What I do:
I analyse different biomarkers from EEG data with the help of different machine learning algorithms and different pre-processing steps etc. This results in several models for each combination of pre-processing step and algorithm.
Each model is trained using StratifiedGroupKFold with a total of 6 folds.
Each fold is saved as a joblib as .joblib
The biomarkers:
Each band of the EEG signal has a number of biomarkers. These biomarkers in turn consist of all signals from all electrodes of the EEG. A biomarker therefore consists of several features, which must not be separated (each biomarker must contain all electrode data).
What I would like to do:
In my first approach, I trained each model with all biomarkers. I would now like to use a feature importance to find out whether I can omit some of them.
To do this, I would like to look at each preprocessing step and each model.
I was recommended SHAP but my problem is that I don’t know how to summarise the folds and the channel of each biomarker.
Here is my first attempt to summarise the folds at least (for the example I am only using all folds from one modell):
for i, (train_index, test_index) in enumerate(sgkf.split(X, y, groups)):
X_test, y_test = X.iloc[test_index], y.iloc[test_index]
# Modell
fold_file = fold_files[i]
clf = joblib.load(fold_file)
# SHAP-Explainer
explainer = shap.LinearExplainer(clf, X_test)

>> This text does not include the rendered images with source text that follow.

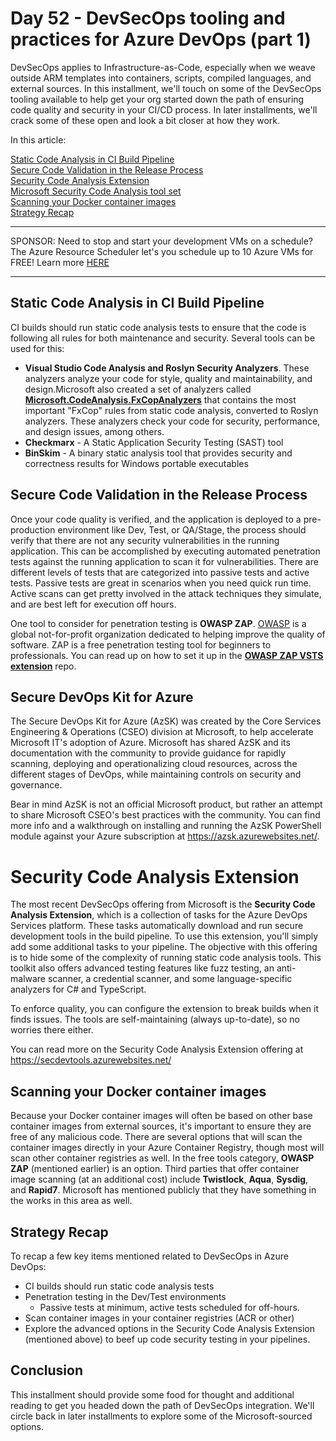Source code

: # Day 52 - DevSecOps tooling and practices for Azure DevOps (part 1)

DevSecOps applies to Infrastructure-as-Code, especially when we weave outside ARM templates into containers, scripts, compiled languages, and external sources. In this installment, we'll touch on some of the DevSecOps tooling available to help get your org started down the path of ensuring code quality and security in your CI/CD process. In later installments, we'll crack some of these open and look a bit closer at how they work.

In this article:

[Static Code Analysis in CI Build Pipeline](#static-code-analysis-in-ci-build-pipeline) </br>
[Secure Code Validation in the Release Process](#secure-code-validation-in-the-release-process) </br>
[Security Code Analysis Extension](#security-code-analysis-extension) </br>
[Microsoft Security Code Analysis tool set](#microsoft-security-code-analysis-tool-set) </br>
[Scanning your Docker container images](#scanning-your-docker-container-images) </br>
[Strategy Recap](#strategy-recap) </br>

***
SPONSOR: Need to stop and start your development VMs on a schedule? The Azure Resource Scheduler let's you schedule up to 10 Azure VMs for FREE! Learn more [HERE](https://azuremarketplace.microsoft.com/en-us/marketplace/apps/lumagatena.resourcescheduler?tab=Overview)
***

## Static Code Analysis in CI Build Pipeline
CI builds should run static code analysis tests to ensure that the code is following all rules for both maintenance and security. Several tools can be used for this:

- **Visual Studio Code Analysis and Roslyn Security Analyzers**. These analyzers analyze your code for style, quality and maintainability, and design.Microsoft also created a set of analyzers called [**Microsoft.CodeAnalysis.FxCopAnalyzers**](https://docs.microsoft.com/visualstudio/code-quality/install-fxcop-analyzers) that contains the most important "FxCop" rules from static code analysis, converted to Roslyn analyzers. These analyzers check your code for security, performance, and design issues, among others.
- **Checkmarx** - A Static Application Security Testing (SAST) tool
- **BinSkim** - A binary static analysis tool that provides security and correctness results for Windows portable executables

## Secure Code Validation in the Release Process

Once your code quality is verified, and the application is deployed to a pre-production environment like Dev, Test, or QA/Stage, the process should verify that there are not any security vulnerabilities in the running application. This can be accomplished by executing automated penetration tests against the running application to scan it for vulnerabilities. There are different levels of tests that are categorized into passive tests and active tests. Passive tests are great in scenarios when you need quick run time. Active scans can get pretty involved in the attack techniques they simulate, and are best left for execution off hours.

One tool to consider for penetration testing is **OWASP ZAP**. [OWASP](https://www.owasp.org/) is a global not-for-profit organization dedicated to helping improve the quality of software. ZAP is a free penetration testing tool for beginners to professionals. You can read up on how to set it up in the [**OWASP ZAP VSTS extension**](https://github.com/deliveron/owasp-zap-vsts-extension) repo.

## Secure DevOps Kit for Azure

The Secure DevOps Kit for Azure (AzSK) was created by the Core Services Engineering & Operations (CSEO) division at Microsoft, to help accelerate Microsoft IT's adoption of Azure. Microsoft has shared AzSK and its documentation with the community to provide guidance for rapidly scanning, deploying and operationalizing cloud resources, across the different stages of DevOps, while maintaining controls on security and governance.

Bear in mind AzSK is not an official Microsoft product, but rather an attempt to share Microsoft CSEO's best practices with the community. You can find more info and a walkthrough on installing and running the AzSK PowerShell module against your Azure subscription at https://azsk.azurewebsites.net/.

# Security Code Analysis Extension

The most recent DevSecOps offering from Microsoft is the **Security Code Analysis Extension**, which is a collection of tasks for the Azure DevOps Services platform. These tasks automatically download and run secure development tools in the build pipeline. To use this extension, you'll simply add some additional tasks to your pipeline. The objective with this offering is to hide some of the complexity of running static code analysis tools. This toolkit also offers advanced testing features like fuzz testing, an anti-malware scanner, a credential scanner, and some language-specific analyzers for C# and TypeScript.

To enforce quality, you can configure the extension to break builds when it finds issues. The tools are self-maintaining (always up-to-date), so no worries there either.

You can read more on the Security Code Analysis Extension offering at https://secdevtools.azurewebsites.net/


## Scanning your Docker container images

Because your Docker container images will often be based on other base container images from external sources, it's important to ensure they are free of any malicious code. There are several options that will scan the container images directly in your Azure Container Registry, though most will scan other container registries as well. In the free tools category, **OWASP ZAP** (mentioned earlier) is an option. Third parties that offer container image scanning (at an additional cost) include **Twistlock**, **Aqua**, **Sysdig**, and **Rapid7**. Microsoft has mentioned publicly that they have something in the works in this area as well.


## Strategy Recap

To recap a few key items mentioned related to DevSecOps in Azure DevOps:

- CI builds should run static code analysis tests
- Penetration testing in the Dev/Test environments
  - Passive tests at minimum, active tests scheduled for off-hours.
- Scan container images in your container registries (ACR or other)
- Explore the advanced options in the Security Code Analysis Extension (mentioned above) to beef up code security testing in your pipelines.

## Conclusion

This installment should provide some food for thought and additional reading to get you headed down the path of DevSecOps integration. We'll circle back in later installments to explore some of the Microsoft-sourced options.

shap_values = explainer.shap_values(X_test)
sv = explainer(X_test)
all_shap_values.append(shap_values)
shap_values_stacked = np.vstack([sv[1] for sv in all_shap_values])
shap_values_mean = np.abs(shap_values_stacked).mean(0)
importance_df = pd.DataFrame({
"feature": columns,
"shap_values": shap_values_mean
})
I first tried it via the explainer.shap_values because that seemed the easiest way. But then I can’t plot it, I need the sv = expaliner(X).
My question is divided into 2 parts:
- how can I summarise the folds? (average value?)
- how can I group the channels of each biomarker? Can I add the values or will I distort the result?
(The biomarkers are named in such a way that I can easily identify the channels )
Thanks in adavance!